The "good" FTA channels probably include the PBS's on 125, NBC stuff, ABC news, and the luken mux if it is still up there somewhere.
 
If the source outputting the SD video has a 16:9 setting and the TV is set to stretch SD video to fill a full screen it is possible to get 16:9 content to fill a 16:9 screen in SD. It will look SD, but if it is linear on both the source end and the tv a circle will show up as a circle. Not all sources will have the correct options to do it. If the TV stretches more at the sides than in the center it wont work. But it is possible.

---

A feasible use would be to take all the "good" 24/7 FTA channels, consolidate them, run them to your TV's and offer to split the coax to any neighbors near enough to you to run coax to. It would show them there is a reason to have a dish farm.
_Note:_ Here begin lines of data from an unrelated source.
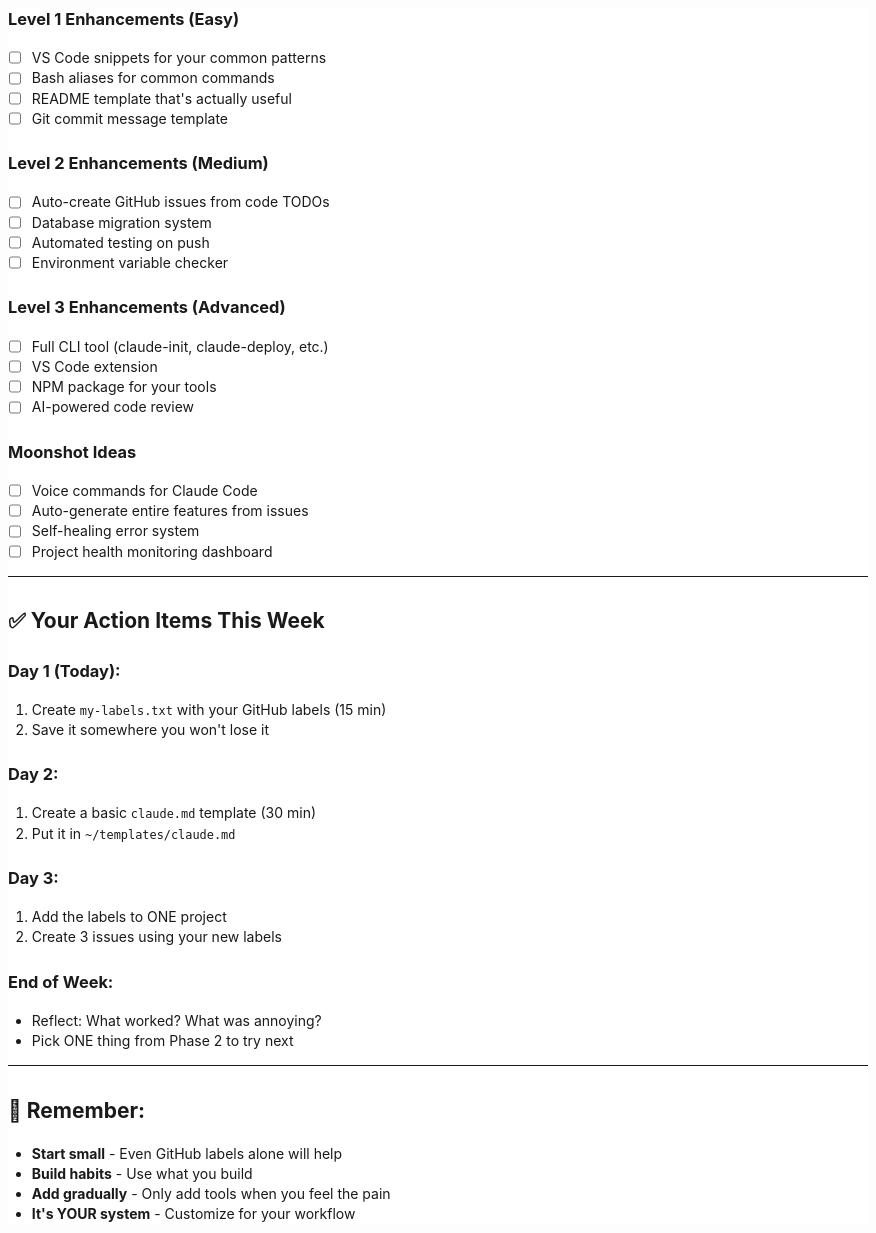 ### Level 1 Enhancements (Easy)
- [ ] VS Code snippets for your common patterns
- [ ] Bash aliases for common commands
- [ ] README template that's actually useful
- [ ] Git commit message template

### Level 2 Enhancements (Medium)
- [ ] Auto-create GitHub issues from code TODOs
- [ ] Database migration system
- [ ] Automated testing on push
- [ ] Environment variable checker

### Level 3 Enhancements (Advanced)
- [ ] Full CLI tool (claude-init, claude-deploy, etc.)
- [ ] VS Code extension
- [ ] NPM package for your tools
- [ ] AI-powered code review

### Moonshot Ideas
- [ ] Voice commands for Claude Code
- [ ] Auto-generate entire features from issues
- [ ] Self-healing error system
- [ ] Project health monitoring dashboard

---

## ✅ Your Action Items This Week

### Day 1 (Today):
1. Create `my-labels.txt` with your GitHub labels (15 min)
2. Save it somewhere you won't lose it

### Day 2:
1. Create a basic `claude.md` template (30 min)
2. Put it in `~/templates/claude.md`

### Day 3:
1. Add the labels to ONE project
2. Create 3 issues using your new labels

### End of Week:
- Reflect: What worked? What was annoying?
- Pick ONE thing from Phase 2 to try next

---

## 🎪 Remember:
- **Start small** - Even GitHub labels alone will help
- **Build habits** - Use what you build
- **Add gradually** - Only add tools when you feel the pain
- **It's YOUR system** - Customize for your workflow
The "good" FTA channels probably include the PBS's on 125, NBC stuff, ABC news, and the luken mux if it is still up there somewhere.

i guess i would have to actually like my neighbors to do that. Thinking about it though, when someone turns me in for "cable theft" and they come looking and realize its not "their" signal, it would be priceless to tell them to GTFO.. (assuming of course the small technical point of whos signal it is actually matters to the LEO involved)..
 
If the source outputting the SD video has a 16:9 setting and the TV is set to stretch SD video to fill a full screen it is possible to get 16:9 content to fill a 16:9 screen in SD. It will look SD, but if it is linear on both the source end and the tv a circle will show up as a circle.
Lots of probablys and maybes for what will surely be a huge hit to PQ and more often than not, SQ.

I think we can all agree that several times processed NTSC SD is not something to chase after as compared with HD or even an SD digital FTA feed.
 
Thinking about it though, when someone turns me in for "cable theft" and they come looking and realize its not "their" signal, it would be priceless to tell them to GTFO.. (assuming of course the small technical point of whos signal it is actually matters to the LEO involved)..
I'm pretty sure that once your cabling leaves the house you have established a Community Antenna TeleVision system and you become subject to some gubmint rules and regulations. This is especially problematic if your local jurisdiction has franchise agreements with conventional cable operators.

If you were to re-sell anything, both the OTA and FTA channel operators could squash you like a bug if they were feeling at all grumpy. Unapproved public re-transmission of pretty much everything (including free stuff like OTA and YouTube) is strictly prohibited.